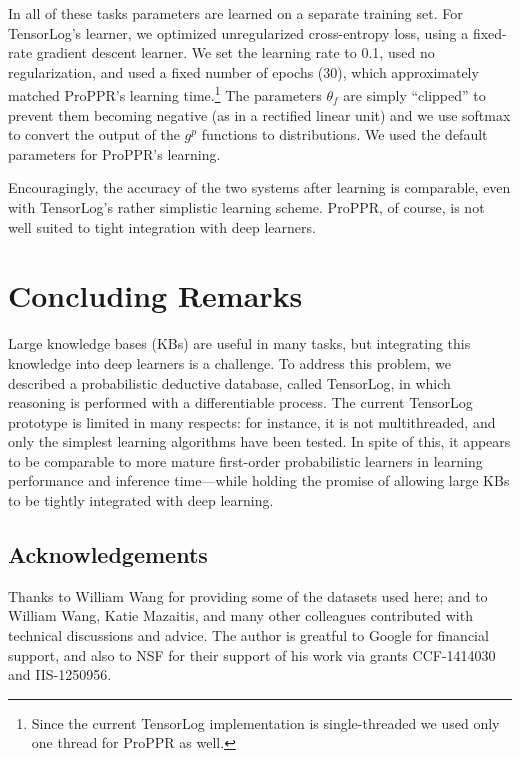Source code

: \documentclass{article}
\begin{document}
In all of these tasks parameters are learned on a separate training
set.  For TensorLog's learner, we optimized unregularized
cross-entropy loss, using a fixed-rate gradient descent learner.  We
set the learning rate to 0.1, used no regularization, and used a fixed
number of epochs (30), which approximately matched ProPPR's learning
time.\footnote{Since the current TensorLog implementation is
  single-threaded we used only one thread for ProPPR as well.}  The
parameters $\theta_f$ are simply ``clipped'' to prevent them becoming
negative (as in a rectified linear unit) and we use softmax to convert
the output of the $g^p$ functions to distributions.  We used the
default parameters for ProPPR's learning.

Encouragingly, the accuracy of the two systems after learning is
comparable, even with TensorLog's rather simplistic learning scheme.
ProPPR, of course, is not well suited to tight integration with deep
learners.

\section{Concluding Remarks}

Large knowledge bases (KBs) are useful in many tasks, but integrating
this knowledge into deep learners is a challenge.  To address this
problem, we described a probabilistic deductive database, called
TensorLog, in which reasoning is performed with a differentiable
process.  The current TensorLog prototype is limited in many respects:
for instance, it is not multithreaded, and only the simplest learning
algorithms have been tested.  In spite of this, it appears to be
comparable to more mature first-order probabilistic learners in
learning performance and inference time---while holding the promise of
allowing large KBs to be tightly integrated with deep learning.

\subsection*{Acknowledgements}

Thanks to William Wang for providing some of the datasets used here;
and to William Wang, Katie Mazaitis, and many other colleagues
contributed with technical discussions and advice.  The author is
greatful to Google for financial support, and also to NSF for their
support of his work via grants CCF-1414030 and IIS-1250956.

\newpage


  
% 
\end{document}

* * *

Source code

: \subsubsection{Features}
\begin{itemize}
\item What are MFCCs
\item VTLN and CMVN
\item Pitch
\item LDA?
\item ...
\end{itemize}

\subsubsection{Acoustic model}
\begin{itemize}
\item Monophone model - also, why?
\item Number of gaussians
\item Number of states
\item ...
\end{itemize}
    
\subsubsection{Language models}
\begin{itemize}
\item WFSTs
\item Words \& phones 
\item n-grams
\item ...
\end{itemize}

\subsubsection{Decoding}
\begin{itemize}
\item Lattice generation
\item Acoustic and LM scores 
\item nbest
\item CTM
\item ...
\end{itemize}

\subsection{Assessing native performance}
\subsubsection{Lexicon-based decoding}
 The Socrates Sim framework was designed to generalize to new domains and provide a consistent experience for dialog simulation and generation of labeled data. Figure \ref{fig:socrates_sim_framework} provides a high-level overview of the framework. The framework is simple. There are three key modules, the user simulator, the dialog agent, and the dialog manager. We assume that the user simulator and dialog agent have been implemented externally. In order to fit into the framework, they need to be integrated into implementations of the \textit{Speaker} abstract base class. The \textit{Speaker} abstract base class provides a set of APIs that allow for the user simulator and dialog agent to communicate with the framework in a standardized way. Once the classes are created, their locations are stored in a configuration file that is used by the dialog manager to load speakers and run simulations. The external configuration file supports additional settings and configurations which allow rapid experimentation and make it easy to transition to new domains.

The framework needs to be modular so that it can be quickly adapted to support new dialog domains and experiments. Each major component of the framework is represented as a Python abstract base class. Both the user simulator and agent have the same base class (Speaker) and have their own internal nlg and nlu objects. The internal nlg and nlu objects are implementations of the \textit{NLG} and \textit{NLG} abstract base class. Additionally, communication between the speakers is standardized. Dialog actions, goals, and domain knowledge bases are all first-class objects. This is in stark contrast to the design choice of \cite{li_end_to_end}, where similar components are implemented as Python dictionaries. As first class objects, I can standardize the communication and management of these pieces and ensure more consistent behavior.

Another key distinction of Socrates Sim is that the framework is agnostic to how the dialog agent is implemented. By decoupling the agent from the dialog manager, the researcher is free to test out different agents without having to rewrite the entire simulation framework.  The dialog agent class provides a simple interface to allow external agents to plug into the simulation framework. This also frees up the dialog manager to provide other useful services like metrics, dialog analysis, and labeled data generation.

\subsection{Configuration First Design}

==

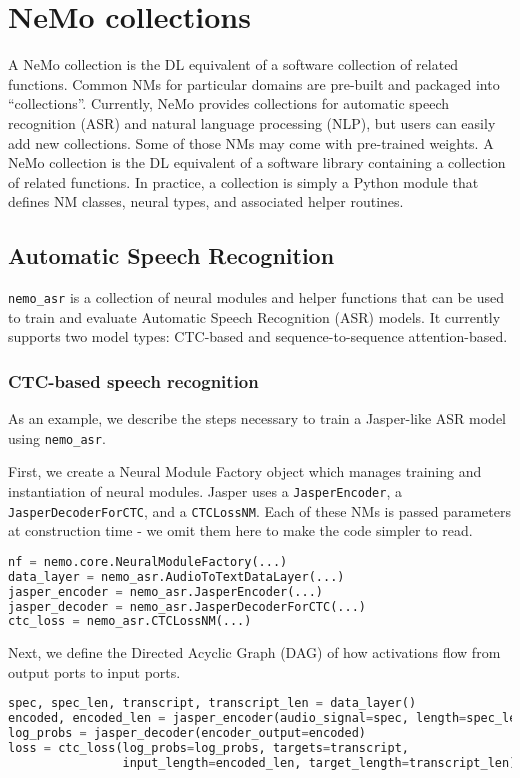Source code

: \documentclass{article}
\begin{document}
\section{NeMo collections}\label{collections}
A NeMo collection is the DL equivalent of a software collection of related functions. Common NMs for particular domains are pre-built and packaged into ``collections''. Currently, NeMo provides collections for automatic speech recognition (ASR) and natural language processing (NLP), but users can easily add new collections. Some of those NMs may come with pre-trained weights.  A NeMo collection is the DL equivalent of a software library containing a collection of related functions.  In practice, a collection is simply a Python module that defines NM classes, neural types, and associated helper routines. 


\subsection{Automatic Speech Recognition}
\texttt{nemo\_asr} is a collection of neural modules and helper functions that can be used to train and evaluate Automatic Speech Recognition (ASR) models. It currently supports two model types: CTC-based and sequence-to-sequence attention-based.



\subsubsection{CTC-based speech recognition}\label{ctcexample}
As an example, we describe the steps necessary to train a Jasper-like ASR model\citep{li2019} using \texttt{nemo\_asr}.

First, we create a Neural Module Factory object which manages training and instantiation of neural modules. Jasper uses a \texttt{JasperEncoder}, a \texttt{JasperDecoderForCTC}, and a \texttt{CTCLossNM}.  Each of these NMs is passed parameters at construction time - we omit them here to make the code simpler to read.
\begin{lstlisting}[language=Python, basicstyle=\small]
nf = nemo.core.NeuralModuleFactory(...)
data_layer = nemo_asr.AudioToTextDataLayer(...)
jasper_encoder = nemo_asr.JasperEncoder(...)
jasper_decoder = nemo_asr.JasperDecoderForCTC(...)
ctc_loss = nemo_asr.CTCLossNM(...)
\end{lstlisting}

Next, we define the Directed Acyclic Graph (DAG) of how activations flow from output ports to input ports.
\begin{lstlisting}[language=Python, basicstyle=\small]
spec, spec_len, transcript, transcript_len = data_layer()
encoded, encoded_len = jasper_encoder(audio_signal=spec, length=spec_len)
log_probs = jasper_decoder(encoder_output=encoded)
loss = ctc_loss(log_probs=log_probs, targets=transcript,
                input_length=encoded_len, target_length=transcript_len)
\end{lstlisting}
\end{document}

What to produce> Only the number should be given: the count of lines above that hold the word "JasperEncoder".

Result for this exercise> 2